Chesterman is the author or editor of twelve books. His doctoral thesis, which he completed at Magdalen College, Oxford on a Rhodes Scholarship, won the 2000 Dasturzada Dr Jal Pavry Memorial Prize for the best thesis in international relations and was later published by Oxford University Press as Just War or Just Peace? Humanitarian Intervention and International Law. It was awarded an American Society of International Law Certificate of Merit.

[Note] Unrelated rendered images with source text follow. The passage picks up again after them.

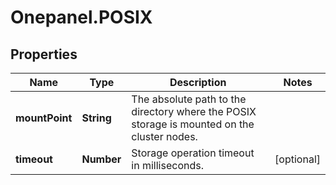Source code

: # Onepanel.POSIX

## Properties
Name | Type | Description | Notes
------------ | ------------- | ------------- | -------------
**mountPoint** | **String** | The absolute path to the directory where the POSIX storage is mounted on the cluster nodes.  | 
**timeout** | **Number** | Storage operation timeout in milliseconds. | [optional] 


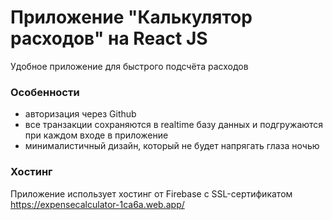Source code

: # Приложение "Калькулятор расходов" на React JS

Удобное приложение для быстрого подсчёта расходов

### Особенности
- авторизация через Github
- все транзакции сохраняются в realtime базу данных и подгружаются при каждом входе в приложение
- минималистичный дизайн, который не будет напрягать глаза ночью

### Хостинг
Приложение использует хостинг от Firebase с SSL-сертификатом</br>
https://expensecalculator-1ca6a.web.app/
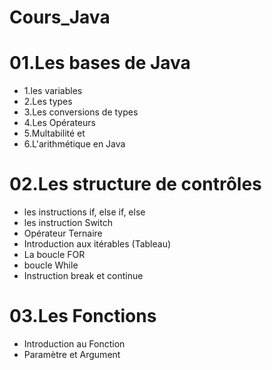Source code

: # Cours_Java

# 01.Les bases de Java

- 1.les variables
- 2.Les types
- 3.Les conversions de types
- 4.Les Opérateurs
- 5.Multabilité et 
- 6.L'arithmétique en Java

# 02.Les structure de contrôles

- les instructions if, else if, else
- les instruction Switch
- Opérateur Ternaire
- Introduction aux itérables (Tableau)
- La boucle FOR
- boucle While
- Instruction break et continue

# 03.Les Fonctions

- Introduction au Fonction
- Paramètre et Argument
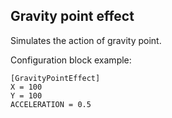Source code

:  ## Gravity point effect

 Simulates the action of gravity point.  

 Configuration block example:

    [GravityPointEffect]
    X = 100
    Y = 100
    ACCELERATION = 0.5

His second major book was You, The People: The United Nations, Transitional Administration, and State-Building (Oxford University Press, 2004), which was praised by Brian Urquhart in the New York Review of Books as being "an original study of how new institutions can be created in such war-damaged countries as Bosnia, Cambodia, and East Timor. [T]he weight of the subject and the depth of the research are supported by wit, candor, brevity, and analytical writing of a very high order. Although the occupation of Iraq is just one of many cases that Chesterman considers, his book provides, among other things, a guide to the problems of transitional occupation that is extraordinarily relevant to America's current difficulties." Human Rights Quarterly stated that "This single authored work speaks with the authority of a major global commission study and offers analyses and prescriptions with important implications for human rights scholars and practitioners."
recently, Chesterman has focused his writing on the regulation and oversight of intelligence services, including a monograph published by Australia’s Lowy Institute for International Policy. In an opinion piece published in the global edition of the New York Times in November 2009, he argued for limits to the outsourcing of intelligence activities to private contractors - a problem most prominent in the U.S. reliance on Xe Services, the corporate reincarnation of Blackwater.

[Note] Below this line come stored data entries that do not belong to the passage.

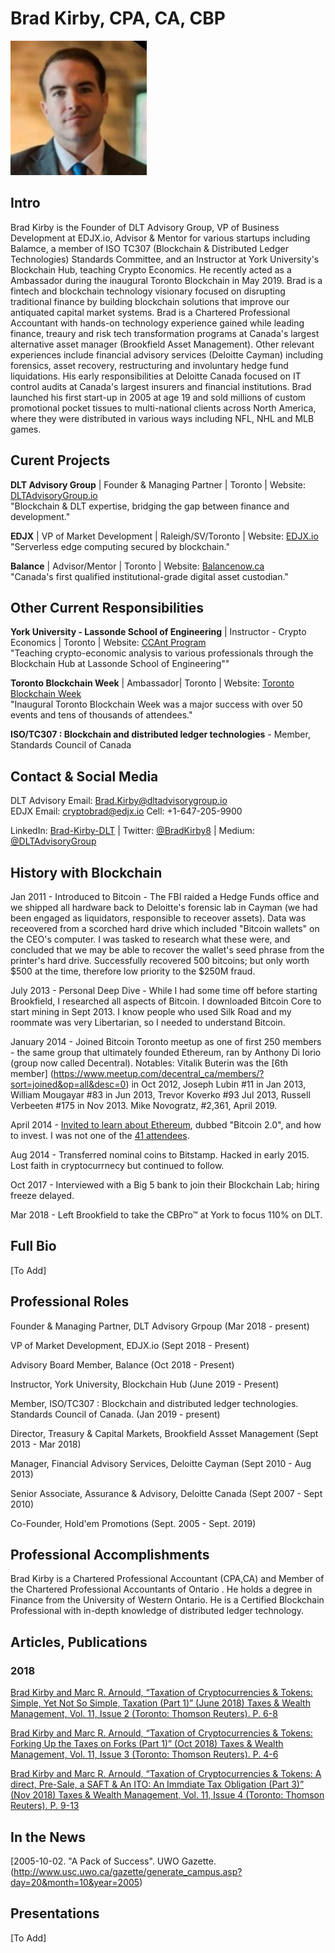 # Brad Kirby, CPA, CA, CBP  

![AAW](https://github.com/bradkirby85/bio/blob/master/Pics/BradKirby2.jpg)  

## Intro

Brad Kirby is the Founder of DLT Advisory Group, VP of Business Development at EDJX.io, Advisor & Mentor for various startups including Balamce, a member of ISO TC307 (Blockchain & Distributed Ledger Technologies) Standards Committee, and an Instructor at York University's Blockchain Hub, teaching Crypto Economics. He recently acted as a Ambassador during the inaugural Toronto Blockchain in May 2019. Brad is a fintech and blockchain technology visionary focused on disrupting traditional finance by building blockchain solutions that improve our antiquated capital market systems. Brad is a Chartered Professional Accountant with hands-on technology experience gained while leading finance, treaury and risk tech transformation programs at Canada's largest alternative asset manager (Brookfield Asset Management). Other relevant experiences include financial advisory services (Deloitte Cayman) including forensics, asset recovery, restructuring and involuntary hedge fund liquidations. His early responsibilities at Deloitte Canada focused on IT control audits at Canada's largest insurers and financial institutions. Brad launched his first start-up in 2005 at age 19 and sold millions of custom promotional pocket tissues to multi-national clients across North America, where they were distributed in various ways including NFL, NHL and MLB games. 

## Curent Projects

<b>DLT Advisory Group</b> | Founder & Managing Partner | Toronto | Website: [DLTAdvisoryGroup.io](https://dltadvisorygroup.io)  
"Blockchain & DLT expertise, bridging the gap between finance and development." 

<b>EDJX</b> | VP of Market Development | Raleigh/SV/Toronto | Website: [EDJX.io](https://edjx.io)  
"Serverless edge computing secured by blockchain."
  
<b>Balance</b> | Advisor/Mentor | Toronto | Website: [Balancenow.ca](https://balancenow.ca/custody)  
"Canada's first qualified institutional-grade digital asset custodian."

## Other Current Responsibilities

<b>York University - Lassonde School of Engineering</b> | Instructor - Crypto Economics | Toronto | Website: [CCAnt Program](https://theblockchainhub.com/ccant)  
"Teaching crypto-economic analysis to various professionals through the Blockchain Hub at Lassonde School of Engineering"" 

<b>Toronto Blockchain Week</b> | Ambassador| Toronto | Website: [Toronto Blockchain Week](https://www.torontoblockchainweek.io/)  
"Inaugural Toronto Blockchain Week was a major success with over 50 events and tens of thousands of attendees."

<b>ISO/TC307 : Blockchain and distributed ledger technologies</b> - Member, Standards Council of Canada

## Contact & Social Media

DLT Advisory Email: [Brad.Kirby@dltadvisorygroup.io](mailto:brad.kirby@dltadvisorygroup.io)  
EDJX Email: [cryptobrad@edjx.io](mailto:brad@edjx.io)
Cell: +1-647-205-9900

LinkedIn: [Brad-Kirby-DLT](https://LinkedIn.com/in/brad-kirby-dlt) | Twitter: [@BradKirby8](https://twitter.com/bradkirby8) | Medium:  [@DLTAdvisoryGroup](https://medium.com/@dltadvisorygroup) 

## History with Blockchain

Jan 2011 - Introduced to Bitcoin - The FBI raided a Hedge Funds office and we shipped all hardware back to Deloitte's forensic lab in Cayman (we had been engaged as liquidators, responsible to receover assets). Data was receovered from a scorched hard drive which included "Bitcoin wallets" on the CEO's computer. I was tasked to research what these were, and concluded that we may be able to recover the wallet's seed phrase from the printer's hard drive. Successfully recovered 500 bitcoins; but only worth $500 at the time, therefore low priority to the $250M fraud. 

July 2013 - Personal Deep Dive - While I had some time off before starting Brookfield, I researched all aspects of Bitcoin. I downloaded Bitcoin Core to start mining in Sept 2013. I know people who used Silk Road and my roommate was very Libertarian, so I needed to understand Bitcoin.

January 2014 - Joined Bitcoin Toronto meetup as one of first 250 members - the same group that ultimately founded Ethereum, ran by Anthony Di Iorio (group now called Decentral). Notables: Vitalik Buterin was the [6th member] (https://www.meetup.com/decentral_ca/members/?sort=joined&op=all&desc=0) in Oct 2012, Joseph Lubin #11 in Jan 2013, William Mougayar #83 in Jun 2013, Trevor Koverko #93 Jul 2013, Russell Verbeeten #175 in Nov 2013. Mike Novogratz, #2,361, April 2019.

April 2014 - [Invited to learn about Ethereum](https://drive.google.com/open?id=16RAR44diKjdWF_VB2YP2xdHJHOdbUyGl), dubbed "Bitcoin 2.0", and how to invest. I was not one of the [41 attendees](https://www.meetup.com/ethereumtoronto/events/175700092/#).

Aug 2014 - Transferred nominal coins to Bitstamp. Hacked in early 2015. Lost faith in cryptocurrnecy but continued to follow.

Oct 2017 - Interviewed with a Big 5 bank to join their Blockchain Lab; hiring freeze delayed.

Mar 2018 - Left Brookfield to take the CBPro™ at York to focus 110% on DLT.

## Full Bio

[To Add]

## Professional Roles

Founder & Managing Partner, DLT Advisory Grpoup (Mar 2018 - present)

VP of Market Development, EDJX.io (Sept 2018 - Present)

Advisory Board Member, Balance (Oct 2018 - Present)

Instructor, York University, Blockchain Hub (June 2019 - Present)

Member, ISO/TC307 : Blockchain and distributed ledger technologies. Standards Council of Canada. (Jan 2019 - present)

Director, Treasury & Capital Markets, Brookfield Assset Management (Sept 2013 - Mar 2018)

Manager, Financial Advisory Services, Deloitte Cayman (Sept 2010 - Aug 2013)

Senior Associate, Assurance & Advisory, Deloitte Canada (Sept 2007 - Sept 2010)

Co-Founder, Hold'em Promotions (Sept. 2005 - Sept. 2019)

## Professional Accomplishments

Brad Kirby is a Chartered Professional Accountant (CPA,CA) and Member of the Chartered Professional Accountants of Ontario <Canada>. He holds a degree in Finance from the University of Western Ontario. He is a Certified Blockchain Professional with in-depth knowledge of distributed ledger technology.
  
## Articles, Publications

### 2018
[Brad Kirby and Marc R. Arnould, “Taxation of Cryptocurrencies & Tokens: Simple, Yet Not So Simple, Taxation (Part 1)” (June 2018) Taxes & Wealth Management, Vol. 11, Issue 2 (Toronto: Thomson Reuters). P. 6-8](https://drive.google.com/open?id=1Y_TfVJQRkSUTx_d4XE8YZboO1Ci9JxbB)

[Brad Kirby and Marc R. Arnould, “Taxation of Cryptocurrencies & Tokens: Forking Up the Taxes on Forks (Part 1)” (Oct 2018) Taxes & Wealth Management, Vol. 11, Issue 3 (Toronto: Thomson Reuters). P. 4-6](https://drive.google.com/open?id=1pNwxWQ0HxM7fWj8RaHAegqmhoNsKTm_6)

[Brad Kirby and Marc R. Arnould, “Taxation of Cryptocurrencies & Tokens: A direct, Pre-Sale, a SAFT & An ITO: An Immdiate Tax Obligation (Part 3)” (Nov 2018) Taxes & Wealth Management, Vol. 11, Issue 4 (Toronto: Thomson Reuters). P. 9-13](https://drive.google.com/open?id=1hk9e7IbNdJZ1IxFb7wCHthGDemO6ojvx)
  
## In the News

[2005-10-02. "A Pack of Success". UWO Gazette.(http://www.usc.uwo.ca/gazette/generate_campus.asp?day=20&month=10&year=2005)

## Presentations

[To Add]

Oxford University Press has announced that Chesterman’s next book is entitled One Nation Under Surveillance: A New Social Contract to Defend Freedom Without Sacrificing Liberty. To be published in February 2011, it examines what links ... if any ... should be placed on a government's efforts to spy on its citizens in the name of national security. Advance praise includes a quote from former CIA Inspector-General Frederick Hitz: "This book squarely faces the taboo subject of domestic privacy in an era of Islamist terrorism. Our enemies are not nation-states, so the targets of the intelligence services seeking to pre-empt terrorist attacks must be individuals. The casualty will be individual privacy. People will struggle against heightened surveillance, Chesterman notes, 'but the war will be lost.'"
Other publications have focused on the United Nations, particularly the role of its Secretary-General, and the rise and regulation of private military and security companies.

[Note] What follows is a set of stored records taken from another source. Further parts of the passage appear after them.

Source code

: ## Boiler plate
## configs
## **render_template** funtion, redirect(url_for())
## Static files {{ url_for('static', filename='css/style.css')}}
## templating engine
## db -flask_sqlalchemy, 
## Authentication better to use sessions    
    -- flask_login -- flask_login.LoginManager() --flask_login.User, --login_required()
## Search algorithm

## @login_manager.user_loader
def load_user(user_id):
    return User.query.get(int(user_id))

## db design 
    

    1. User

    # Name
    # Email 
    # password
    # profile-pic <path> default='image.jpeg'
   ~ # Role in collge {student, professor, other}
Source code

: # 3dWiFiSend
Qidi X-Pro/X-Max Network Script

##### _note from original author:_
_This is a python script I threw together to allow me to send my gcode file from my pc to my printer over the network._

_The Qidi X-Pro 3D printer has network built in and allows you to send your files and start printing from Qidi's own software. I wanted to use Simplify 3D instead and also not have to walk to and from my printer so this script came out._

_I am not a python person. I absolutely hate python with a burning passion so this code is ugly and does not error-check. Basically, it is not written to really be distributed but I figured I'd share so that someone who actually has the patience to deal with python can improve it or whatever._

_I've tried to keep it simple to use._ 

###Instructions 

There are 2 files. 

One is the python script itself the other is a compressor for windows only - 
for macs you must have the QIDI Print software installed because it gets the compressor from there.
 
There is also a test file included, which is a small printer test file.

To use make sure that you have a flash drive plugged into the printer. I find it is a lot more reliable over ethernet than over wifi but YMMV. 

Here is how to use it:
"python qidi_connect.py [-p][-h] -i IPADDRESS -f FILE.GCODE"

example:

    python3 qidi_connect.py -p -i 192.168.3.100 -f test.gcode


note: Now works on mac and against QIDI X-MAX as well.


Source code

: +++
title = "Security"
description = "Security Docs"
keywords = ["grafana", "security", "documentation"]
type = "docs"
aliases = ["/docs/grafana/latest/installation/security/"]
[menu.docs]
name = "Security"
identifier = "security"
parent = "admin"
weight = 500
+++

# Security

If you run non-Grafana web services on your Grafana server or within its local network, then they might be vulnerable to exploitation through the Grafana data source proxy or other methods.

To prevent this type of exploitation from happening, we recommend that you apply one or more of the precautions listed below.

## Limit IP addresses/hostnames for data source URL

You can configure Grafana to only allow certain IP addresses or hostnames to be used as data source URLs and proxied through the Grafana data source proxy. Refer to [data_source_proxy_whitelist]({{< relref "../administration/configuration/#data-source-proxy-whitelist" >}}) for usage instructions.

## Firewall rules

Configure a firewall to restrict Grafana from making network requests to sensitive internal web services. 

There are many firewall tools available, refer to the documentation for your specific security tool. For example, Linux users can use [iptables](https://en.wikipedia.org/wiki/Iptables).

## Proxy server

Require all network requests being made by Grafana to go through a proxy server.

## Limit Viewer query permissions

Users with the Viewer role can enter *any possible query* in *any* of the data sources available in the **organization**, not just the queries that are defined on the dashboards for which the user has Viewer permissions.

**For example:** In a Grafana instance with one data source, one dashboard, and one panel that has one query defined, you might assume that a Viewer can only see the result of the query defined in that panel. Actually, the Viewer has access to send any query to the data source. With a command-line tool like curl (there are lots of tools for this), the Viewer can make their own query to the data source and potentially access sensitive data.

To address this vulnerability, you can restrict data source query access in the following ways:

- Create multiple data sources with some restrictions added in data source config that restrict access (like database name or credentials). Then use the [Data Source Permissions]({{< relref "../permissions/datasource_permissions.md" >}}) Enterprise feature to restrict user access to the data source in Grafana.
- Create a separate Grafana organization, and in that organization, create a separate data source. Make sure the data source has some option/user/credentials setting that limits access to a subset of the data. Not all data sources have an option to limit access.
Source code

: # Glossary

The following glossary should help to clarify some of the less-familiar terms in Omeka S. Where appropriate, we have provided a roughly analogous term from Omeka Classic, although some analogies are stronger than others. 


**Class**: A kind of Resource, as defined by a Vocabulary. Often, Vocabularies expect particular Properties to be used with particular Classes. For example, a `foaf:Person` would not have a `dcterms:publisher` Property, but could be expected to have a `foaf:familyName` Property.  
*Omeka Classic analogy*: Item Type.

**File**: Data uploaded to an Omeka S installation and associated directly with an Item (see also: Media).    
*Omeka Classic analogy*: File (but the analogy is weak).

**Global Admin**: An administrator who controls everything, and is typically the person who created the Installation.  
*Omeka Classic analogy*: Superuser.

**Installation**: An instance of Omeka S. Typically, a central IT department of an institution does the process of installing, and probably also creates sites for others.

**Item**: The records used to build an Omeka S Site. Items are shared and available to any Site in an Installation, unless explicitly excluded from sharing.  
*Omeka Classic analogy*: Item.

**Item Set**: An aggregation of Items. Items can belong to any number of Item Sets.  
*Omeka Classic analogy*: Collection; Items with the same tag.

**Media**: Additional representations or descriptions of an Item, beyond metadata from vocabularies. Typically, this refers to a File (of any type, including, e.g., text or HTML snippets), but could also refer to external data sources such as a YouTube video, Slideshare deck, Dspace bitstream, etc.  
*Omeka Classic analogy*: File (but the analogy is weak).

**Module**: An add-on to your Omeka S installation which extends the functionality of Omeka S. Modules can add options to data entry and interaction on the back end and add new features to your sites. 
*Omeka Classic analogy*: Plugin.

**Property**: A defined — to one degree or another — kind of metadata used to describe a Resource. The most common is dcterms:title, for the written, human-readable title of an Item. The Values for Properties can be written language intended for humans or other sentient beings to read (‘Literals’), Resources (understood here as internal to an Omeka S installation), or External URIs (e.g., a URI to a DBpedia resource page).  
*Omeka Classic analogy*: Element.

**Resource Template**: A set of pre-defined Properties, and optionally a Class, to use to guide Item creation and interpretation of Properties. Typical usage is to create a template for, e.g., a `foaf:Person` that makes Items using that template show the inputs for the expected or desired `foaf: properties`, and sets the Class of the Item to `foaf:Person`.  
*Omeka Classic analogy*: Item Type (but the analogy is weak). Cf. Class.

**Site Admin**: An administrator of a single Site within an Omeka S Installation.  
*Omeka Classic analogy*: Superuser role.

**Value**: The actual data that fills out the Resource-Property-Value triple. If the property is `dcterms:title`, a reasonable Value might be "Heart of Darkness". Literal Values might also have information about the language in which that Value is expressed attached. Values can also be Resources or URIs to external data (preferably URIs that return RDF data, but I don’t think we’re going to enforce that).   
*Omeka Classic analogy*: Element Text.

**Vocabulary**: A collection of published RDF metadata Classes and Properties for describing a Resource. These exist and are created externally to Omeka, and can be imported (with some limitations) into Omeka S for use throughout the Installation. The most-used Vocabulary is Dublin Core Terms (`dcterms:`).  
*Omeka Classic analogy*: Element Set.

Chesterman is an editor of the Asian Journal of International Law, published from 2011 by Cambridge University Press and a co-editor of the Journal of Intervention and Statebuilding. He is on the editorial boards of various other leading journals, such as Global Governance, Security Dialogue, and The Hague Journal on the Rule of Law.
Chesterman has been author or co-author of various reports for the United Nations, governments, and private bodies. Notable examples include:
“The UN Security Council and the Rule of Law”, arguing for greater accountability and circulated as a document of the United Nations in all UN languages;
“Assessment of Implementation of Articles 3 and 4 of the Ethical Guidelines for the Government Pension Fund - Global”, reviewing the ethical investment strategy of Norway's sovereign wealth fund and co-authored with the Albright Group founded by former U.S. Secretary of State Madeleine Albright;
“Asia’s Role in Global Governance”, a report of the World Economic Forum's Global Redesign Initiative co-authored with Kishore Mahbubani.
Chesterman’s other awards include the Supreme Court Prize (for the study of law in the Australian state of Victoria), a residency at the Rockefeller Foundation’s Bellagio Study and Conference Center, and a 2010 Young Researcher Award at the National University of Singapore.